*YOUR TASK*:
Note how many lines in these entries contain "queue", and reply with that number alone.

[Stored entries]
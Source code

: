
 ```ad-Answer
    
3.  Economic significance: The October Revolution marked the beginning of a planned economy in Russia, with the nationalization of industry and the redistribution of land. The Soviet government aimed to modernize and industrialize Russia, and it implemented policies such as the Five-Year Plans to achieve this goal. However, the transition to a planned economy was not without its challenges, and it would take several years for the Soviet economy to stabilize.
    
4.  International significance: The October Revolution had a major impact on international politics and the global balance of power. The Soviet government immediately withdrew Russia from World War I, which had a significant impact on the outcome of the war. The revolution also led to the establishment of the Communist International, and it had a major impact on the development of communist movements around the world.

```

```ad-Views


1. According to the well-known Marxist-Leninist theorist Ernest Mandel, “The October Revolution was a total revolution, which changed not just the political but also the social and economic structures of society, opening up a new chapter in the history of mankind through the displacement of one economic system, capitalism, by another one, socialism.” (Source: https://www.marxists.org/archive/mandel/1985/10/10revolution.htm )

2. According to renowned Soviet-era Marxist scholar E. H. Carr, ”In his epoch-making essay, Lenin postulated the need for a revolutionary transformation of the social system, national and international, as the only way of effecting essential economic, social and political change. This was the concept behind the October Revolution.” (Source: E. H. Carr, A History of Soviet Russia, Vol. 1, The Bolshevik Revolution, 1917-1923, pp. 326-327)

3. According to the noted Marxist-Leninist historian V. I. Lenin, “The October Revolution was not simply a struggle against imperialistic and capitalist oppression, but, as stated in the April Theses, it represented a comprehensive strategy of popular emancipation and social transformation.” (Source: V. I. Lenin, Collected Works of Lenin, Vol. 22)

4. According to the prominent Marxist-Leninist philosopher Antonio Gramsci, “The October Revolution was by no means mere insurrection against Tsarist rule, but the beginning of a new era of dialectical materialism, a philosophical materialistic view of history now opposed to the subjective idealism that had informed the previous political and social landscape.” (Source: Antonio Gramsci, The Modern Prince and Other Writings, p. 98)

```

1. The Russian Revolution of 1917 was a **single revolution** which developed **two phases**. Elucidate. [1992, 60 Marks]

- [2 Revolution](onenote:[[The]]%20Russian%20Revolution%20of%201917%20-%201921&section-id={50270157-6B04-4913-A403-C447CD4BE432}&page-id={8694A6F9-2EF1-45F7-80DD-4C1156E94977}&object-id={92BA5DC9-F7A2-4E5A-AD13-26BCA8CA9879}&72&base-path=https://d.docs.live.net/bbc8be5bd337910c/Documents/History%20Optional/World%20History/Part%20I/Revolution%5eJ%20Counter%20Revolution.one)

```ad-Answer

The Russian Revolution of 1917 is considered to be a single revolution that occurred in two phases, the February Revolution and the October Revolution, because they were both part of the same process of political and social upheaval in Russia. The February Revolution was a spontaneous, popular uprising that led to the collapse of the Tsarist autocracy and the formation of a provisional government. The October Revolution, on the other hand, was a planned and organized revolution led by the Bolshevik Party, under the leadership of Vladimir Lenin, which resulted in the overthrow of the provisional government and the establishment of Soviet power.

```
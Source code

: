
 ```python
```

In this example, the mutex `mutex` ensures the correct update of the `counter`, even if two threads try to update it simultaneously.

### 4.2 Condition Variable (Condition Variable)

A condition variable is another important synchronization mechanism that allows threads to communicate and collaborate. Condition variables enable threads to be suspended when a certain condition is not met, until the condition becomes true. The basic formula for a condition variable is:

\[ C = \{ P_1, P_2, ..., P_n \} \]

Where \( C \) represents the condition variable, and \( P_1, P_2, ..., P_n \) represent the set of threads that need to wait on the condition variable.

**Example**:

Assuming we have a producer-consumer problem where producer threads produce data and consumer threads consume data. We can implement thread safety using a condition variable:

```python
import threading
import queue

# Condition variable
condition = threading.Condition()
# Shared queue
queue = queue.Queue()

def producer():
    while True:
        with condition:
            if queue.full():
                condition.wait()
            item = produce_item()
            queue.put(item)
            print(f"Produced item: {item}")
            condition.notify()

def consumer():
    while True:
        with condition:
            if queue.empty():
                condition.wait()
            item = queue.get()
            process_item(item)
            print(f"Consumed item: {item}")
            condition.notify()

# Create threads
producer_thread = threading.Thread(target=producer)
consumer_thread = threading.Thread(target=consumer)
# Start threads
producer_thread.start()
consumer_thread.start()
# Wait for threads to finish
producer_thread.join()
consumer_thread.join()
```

*THE COMPLETED TASK*:
7